Cloud Security Analyst (ICT TECH TD 2025 36)

The Role

• Support Vulnerability and Patch Management for ICT. Resolve issues with internal stakeholders.
• Prioritize and reduce Vulnerability risk on ICT IT assets.
• Perform Vulnerability risk assessments.
• Analyze severe vulnerabilities and provide mitigation strategies.
• Assess Cloud Security threats using native and third-party tools.
• Implement, monitor, and report on secondary security controls, ensuring policy compliance.
• Support the management of risk when patches or standards cannot be applied.
• Assist in audit programs.
• Update governance and MI reports.
• Maintain documentation for security controls, policies, and procedures.
• Collaborate with WTW (ICS) corporate security team.
• Stay updated on cloud security threats and measures.

The Requirements

• Comprehensive knowledge of cloud security controls and industry best practices.
• Proficiency with Microsoft Security suite products, including Microsoft Defender for Cloud, Sentinel, Azure
• Update Manager, and Azure cloud services.
• Extensive expertise in vulnerability management, threat assessment, countermeasure implementation,
• and patch management within cloud-based infrastructures and services.
• Ability to clearly convey technical details to both technical and non-technical audiences.
• Proven capability to participate in and support cross-functional teams.
• Familiarity with industry-standard best practices.
• Excellent documentation and communication skills.
• Strong organizational skills, with the ability to multi-task, identify priorities, and meet planned schedules.

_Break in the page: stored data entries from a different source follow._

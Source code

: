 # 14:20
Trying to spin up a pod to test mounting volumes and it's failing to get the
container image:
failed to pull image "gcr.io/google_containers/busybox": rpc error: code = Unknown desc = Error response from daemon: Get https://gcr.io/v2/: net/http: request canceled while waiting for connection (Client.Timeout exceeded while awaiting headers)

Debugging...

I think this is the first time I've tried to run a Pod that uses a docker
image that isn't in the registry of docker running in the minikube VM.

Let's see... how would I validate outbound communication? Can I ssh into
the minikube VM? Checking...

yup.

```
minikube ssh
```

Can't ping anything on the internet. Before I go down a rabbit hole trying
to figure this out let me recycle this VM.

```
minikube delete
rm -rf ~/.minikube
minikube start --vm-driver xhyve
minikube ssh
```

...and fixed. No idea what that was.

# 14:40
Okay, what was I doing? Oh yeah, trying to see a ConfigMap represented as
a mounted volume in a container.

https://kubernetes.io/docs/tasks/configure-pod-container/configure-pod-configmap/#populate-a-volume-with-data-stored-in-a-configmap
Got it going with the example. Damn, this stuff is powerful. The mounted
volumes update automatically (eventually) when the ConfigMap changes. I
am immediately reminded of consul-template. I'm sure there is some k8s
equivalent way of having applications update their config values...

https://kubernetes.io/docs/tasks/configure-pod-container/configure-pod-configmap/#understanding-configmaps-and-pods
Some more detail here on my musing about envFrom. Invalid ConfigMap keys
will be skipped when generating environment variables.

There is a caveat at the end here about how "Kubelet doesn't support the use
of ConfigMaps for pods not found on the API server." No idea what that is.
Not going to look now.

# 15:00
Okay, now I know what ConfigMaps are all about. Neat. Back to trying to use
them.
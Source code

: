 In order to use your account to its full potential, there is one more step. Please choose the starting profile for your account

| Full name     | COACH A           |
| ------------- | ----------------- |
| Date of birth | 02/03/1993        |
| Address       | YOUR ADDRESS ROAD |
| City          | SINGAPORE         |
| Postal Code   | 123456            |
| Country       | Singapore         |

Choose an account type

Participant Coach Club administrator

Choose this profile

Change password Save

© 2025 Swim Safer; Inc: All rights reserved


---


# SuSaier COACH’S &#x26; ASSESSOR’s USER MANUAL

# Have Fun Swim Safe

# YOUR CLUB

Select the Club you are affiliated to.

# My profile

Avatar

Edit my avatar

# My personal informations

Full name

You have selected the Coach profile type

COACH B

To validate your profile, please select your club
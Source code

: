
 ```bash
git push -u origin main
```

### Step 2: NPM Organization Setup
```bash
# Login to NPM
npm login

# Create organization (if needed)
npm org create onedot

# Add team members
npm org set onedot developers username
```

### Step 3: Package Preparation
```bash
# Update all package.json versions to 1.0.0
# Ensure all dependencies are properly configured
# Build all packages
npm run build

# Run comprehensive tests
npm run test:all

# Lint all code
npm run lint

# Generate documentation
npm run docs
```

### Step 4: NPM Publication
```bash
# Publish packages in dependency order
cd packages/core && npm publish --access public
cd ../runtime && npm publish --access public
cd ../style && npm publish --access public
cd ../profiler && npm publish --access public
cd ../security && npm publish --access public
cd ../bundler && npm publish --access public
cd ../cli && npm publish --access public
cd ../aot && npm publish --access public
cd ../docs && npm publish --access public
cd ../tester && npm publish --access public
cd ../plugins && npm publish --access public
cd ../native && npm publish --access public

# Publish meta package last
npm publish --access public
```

Other highly desirable, but not essential skills are:

• CISSP or equivalent qualifications
• General knowledge of the insurance industry
• Degree in Computer Science, Engineering, Mathematics, or related field
• Familiarity with third-party security tools (Wiz, Puppet, Nexpose)
• Proficiency in Python, PowerShell, and other scripting languages
• Experience in a Security Operations role within a complex environment
• Understanding of cybersecurity standards and frameworks (ISO27001, NIST800-53, CIS, OWASP,SOC2)

Equal Opportunity Employer

At WTW, we believe difference makes us stronger. We want our workforce to reflect the different and varied markets we operate in and to build a culture of inclusivity that makes colleagues feel welcome, valued and empowered to bring their whole selves to work every day. We are an equal opportunity employer committed to fostering an inclusive work environment throughout our organisation. We embrace all types of diversity.

At WTW, we trust you to know your work and the people, tools and environment you need to be successful. The majority of our colleagues work in a ”hybrid” style, with a mix of remote, in-person and in-office interactions dependent on the needs of the team, role and clients. Our flexibility is rooted in trust and “hybrid” is not a one-size-fits-all solution.